- _What you need to do_:
Would you return the lines between the one holding "[10hh- No One" and the one holding "[30hh- Four Noble", inclusive, and only those, exactly as they stand in the listing below?

- _Supplied information_:
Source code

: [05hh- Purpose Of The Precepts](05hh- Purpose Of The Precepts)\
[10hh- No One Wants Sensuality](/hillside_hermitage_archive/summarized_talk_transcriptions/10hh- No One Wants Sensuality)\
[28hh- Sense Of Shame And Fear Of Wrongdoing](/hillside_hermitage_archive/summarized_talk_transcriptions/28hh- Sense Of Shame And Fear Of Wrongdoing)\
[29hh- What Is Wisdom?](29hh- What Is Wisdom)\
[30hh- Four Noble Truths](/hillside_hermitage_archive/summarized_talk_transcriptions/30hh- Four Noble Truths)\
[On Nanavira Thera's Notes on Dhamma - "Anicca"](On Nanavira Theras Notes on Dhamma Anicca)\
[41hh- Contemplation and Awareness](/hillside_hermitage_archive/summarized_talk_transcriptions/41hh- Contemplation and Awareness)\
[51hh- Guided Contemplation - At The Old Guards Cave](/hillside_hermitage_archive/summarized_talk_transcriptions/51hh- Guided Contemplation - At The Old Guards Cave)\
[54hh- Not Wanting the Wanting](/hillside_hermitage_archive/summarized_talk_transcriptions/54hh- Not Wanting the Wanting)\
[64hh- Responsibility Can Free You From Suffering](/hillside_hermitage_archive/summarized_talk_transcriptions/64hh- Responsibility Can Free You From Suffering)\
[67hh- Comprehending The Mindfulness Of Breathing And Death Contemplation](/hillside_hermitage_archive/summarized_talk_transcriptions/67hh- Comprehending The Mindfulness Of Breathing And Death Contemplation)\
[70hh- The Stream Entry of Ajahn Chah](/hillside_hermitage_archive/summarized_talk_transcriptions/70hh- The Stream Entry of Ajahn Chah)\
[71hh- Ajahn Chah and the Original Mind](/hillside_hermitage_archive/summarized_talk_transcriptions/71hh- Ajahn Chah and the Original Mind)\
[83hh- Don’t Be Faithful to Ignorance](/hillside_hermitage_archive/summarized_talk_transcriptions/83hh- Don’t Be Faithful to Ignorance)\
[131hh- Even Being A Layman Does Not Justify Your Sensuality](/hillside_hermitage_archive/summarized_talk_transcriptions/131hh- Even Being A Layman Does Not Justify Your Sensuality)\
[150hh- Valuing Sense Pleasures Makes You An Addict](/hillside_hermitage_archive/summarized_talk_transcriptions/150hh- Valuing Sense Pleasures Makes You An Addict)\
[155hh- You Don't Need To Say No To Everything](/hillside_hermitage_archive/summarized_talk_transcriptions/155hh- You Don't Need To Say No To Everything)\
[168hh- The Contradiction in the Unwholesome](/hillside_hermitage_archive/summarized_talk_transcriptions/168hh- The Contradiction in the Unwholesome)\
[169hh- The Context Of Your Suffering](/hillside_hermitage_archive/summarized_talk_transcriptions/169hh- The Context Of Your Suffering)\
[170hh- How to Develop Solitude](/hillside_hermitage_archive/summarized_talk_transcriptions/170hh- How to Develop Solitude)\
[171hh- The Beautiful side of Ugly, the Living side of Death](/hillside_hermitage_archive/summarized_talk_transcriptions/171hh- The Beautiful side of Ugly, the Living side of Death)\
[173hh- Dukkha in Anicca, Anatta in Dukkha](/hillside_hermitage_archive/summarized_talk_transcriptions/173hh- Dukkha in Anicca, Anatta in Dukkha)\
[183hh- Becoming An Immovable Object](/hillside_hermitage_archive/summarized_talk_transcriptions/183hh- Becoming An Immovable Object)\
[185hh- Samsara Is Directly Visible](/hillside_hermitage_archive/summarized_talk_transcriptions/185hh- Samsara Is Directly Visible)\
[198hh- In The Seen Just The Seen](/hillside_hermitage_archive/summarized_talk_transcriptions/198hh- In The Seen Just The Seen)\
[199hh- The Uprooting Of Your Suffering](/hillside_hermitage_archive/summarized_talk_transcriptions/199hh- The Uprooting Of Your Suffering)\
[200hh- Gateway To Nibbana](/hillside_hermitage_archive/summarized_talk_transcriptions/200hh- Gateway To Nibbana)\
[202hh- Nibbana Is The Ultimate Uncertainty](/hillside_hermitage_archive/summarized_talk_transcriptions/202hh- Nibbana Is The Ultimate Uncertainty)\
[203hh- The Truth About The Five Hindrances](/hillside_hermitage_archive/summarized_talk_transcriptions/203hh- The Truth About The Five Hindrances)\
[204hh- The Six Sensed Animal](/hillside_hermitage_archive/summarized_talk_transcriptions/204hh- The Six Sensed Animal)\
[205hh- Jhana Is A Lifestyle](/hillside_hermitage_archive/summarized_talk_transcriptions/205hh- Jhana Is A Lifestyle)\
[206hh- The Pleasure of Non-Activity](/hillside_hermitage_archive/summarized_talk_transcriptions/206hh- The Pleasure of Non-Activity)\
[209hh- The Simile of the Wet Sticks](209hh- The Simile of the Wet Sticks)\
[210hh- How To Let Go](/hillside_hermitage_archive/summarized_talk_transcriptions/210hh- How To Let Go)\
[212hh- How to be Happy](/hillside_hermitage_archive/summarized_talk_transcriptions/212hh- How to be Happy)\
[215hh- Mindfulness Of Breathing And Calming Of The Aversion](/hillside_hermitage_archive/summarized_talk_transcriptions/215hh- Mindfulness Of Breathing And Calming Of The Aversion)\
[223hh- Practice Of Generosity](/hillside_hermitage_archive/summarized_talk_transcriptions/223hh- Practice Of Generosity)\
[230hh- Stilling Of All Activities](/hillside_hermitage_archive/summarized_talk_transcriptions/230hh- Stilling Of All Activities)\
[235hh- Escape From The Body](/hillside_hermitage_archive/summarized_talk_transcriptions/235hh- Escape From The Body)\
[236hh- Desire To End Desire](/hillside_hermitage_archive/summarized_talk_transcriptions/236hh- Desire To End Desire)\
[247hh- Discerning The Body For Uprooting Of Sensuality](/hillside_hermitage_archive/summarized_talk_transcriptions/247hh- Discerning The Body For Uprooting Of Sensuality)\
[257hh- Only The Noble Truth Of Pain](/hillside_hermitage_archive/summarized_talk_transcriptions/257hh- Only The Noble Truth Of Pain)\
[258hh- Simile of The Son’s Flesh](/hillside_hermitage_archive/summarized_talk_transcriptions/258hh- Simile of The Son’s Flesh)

- _Task output_:
[10hh- No One Wants Sensuality](/hillside_hermitage_archive/summarized_talk_transcriptions/10hh- No One Wants Sensuality)\
[28hh- Sense Of Shame And Fear Of Wrongdoing](/hillside_hermitage_archive/summarized_talk_transcriptions/28hh- Sense Of Shame And Fear Of Wrongdoing)\
[29hh- What Is Wisdom?](29hh- What Is Wisdom)\
[30hh- Four Noble Truths](/hillside_hermitage_archive/summarized_talk_transcriptions/30hh- Four Noble Truths)\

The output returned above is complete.